##### Supplied information

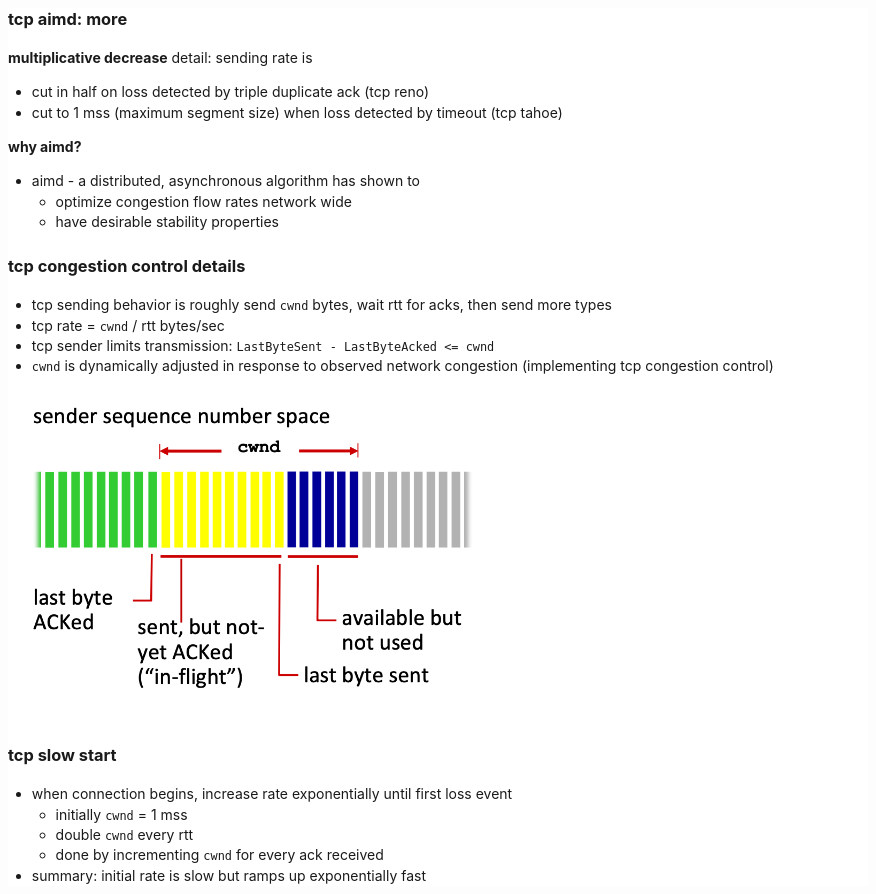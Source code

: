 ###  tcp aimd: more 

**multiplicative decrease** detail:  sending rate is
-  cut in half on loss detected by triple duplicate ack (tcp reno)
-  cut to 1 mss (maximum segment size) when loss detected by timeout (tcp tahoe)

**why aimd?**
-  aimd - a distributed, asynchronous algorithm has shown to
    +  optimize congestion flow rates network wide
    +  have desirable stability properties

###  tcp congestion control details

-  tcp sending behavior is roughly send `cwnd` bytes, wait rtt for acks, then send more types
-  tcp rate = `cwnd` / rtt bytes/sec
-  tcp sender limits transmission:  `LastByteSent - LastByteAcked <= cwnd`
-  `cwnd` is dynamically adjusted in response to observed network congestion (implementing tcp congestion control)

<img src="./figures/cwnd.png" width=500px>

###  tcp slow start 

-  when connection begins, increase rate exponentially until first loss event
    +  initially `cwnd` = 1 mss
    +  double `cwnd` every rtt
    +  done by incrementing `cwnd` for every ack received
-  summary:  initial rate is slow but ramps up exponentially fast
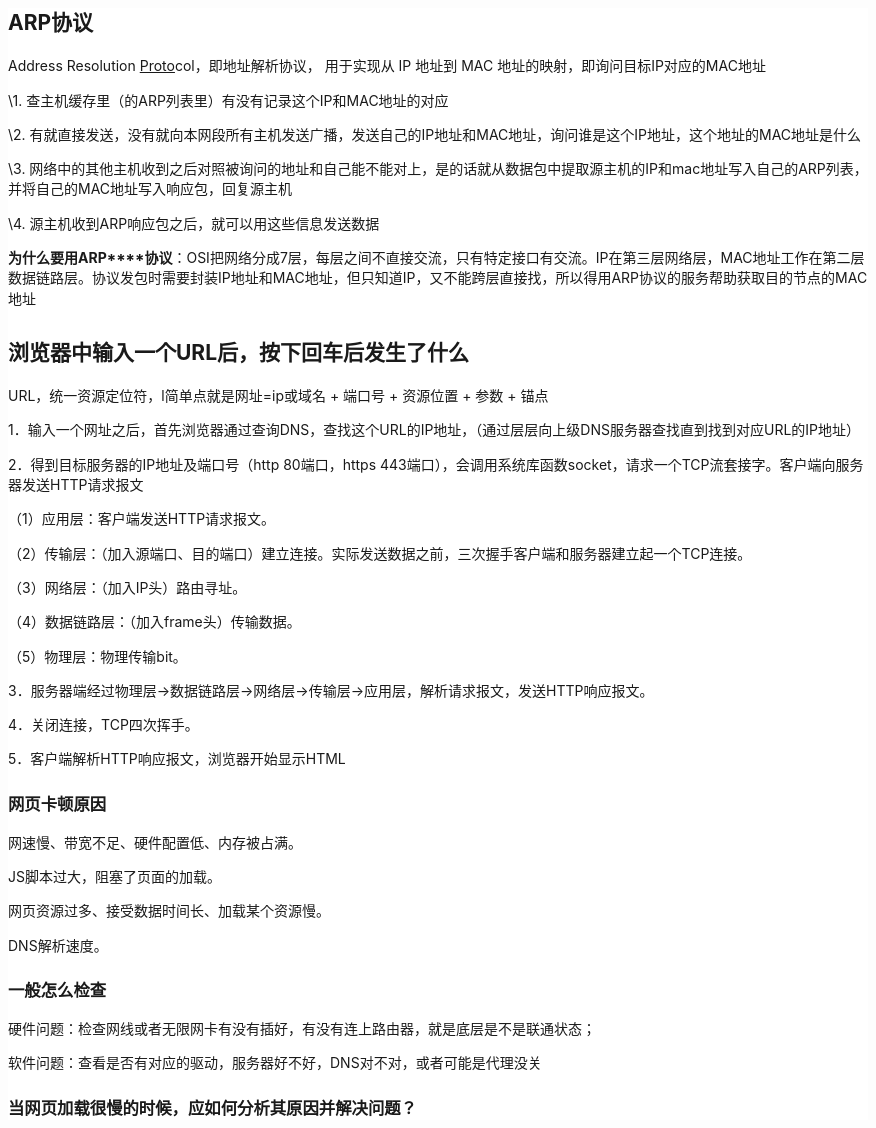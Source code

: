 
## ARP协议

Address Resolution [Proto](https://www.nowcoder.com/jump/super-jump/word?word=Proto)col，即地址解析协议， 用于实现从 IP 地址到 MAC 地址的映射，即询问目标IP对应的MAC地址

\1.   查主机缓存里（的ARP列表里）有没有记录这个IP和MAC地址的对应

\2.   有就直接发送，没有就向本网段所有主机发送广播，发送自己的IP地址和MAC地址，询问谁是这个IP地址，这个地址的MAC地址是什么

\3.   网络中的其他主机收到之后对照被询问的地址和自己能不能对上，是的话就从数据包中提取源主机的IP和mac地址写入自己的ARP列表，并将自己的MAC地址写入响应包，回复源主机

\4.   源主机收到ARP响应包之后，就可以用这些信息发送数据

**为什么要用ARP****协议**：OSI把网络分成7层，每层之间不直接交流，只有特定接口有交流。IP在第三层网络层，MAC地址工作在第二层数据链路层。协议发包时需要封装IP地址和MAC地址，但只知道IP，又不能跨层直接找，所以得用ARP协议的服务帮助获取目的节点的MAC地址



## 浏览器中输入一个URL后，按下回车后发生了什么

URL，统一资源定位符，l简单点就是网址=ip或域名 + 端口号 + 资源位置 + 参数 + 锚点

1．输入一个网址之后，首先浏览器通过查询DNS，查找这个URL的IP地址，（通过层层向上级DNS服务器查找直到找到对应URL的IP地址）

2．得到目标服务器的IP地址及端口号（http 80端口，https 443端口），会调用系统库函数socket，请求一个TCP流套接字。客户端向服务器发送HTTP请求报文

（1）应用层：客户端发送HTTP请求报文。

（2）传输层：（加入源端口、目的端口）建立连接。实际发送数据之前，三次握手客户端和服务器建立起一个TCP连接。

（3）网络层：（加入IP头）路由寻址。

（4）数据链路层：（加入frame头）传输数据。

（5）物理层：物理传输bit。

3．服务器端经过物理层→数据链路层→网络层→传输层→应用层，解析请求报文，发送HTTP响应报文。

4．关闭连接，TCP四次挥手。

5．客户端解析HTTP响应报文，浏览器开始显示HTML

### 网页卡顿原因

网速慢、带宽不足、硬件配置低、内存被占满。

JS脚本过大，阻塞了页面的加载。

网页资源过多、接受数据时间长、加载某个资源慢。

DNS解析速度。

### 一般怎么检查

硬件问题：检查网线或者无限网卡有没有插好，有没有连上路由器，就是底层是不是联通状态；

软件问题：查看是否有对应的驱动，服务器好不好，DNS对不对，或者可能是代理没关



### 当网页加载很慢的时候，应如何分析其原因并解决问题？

##########

Problem: Return only what runs from the line containing "硬件问题：检查网线或者无限网" to the last line of the records above, both ends included, exactly as written.

Problem solution:
硬件问题：检查网线或者无限网卡有没有插好，有没有连上路由器，就是底层是不是联通状态；

软件问题：查看是否有对应的驱动，服务器好不好，DNS对不对，或者可能是代理没关



### 当网页加载很慢的时候，应如何分析其原因并解决问题？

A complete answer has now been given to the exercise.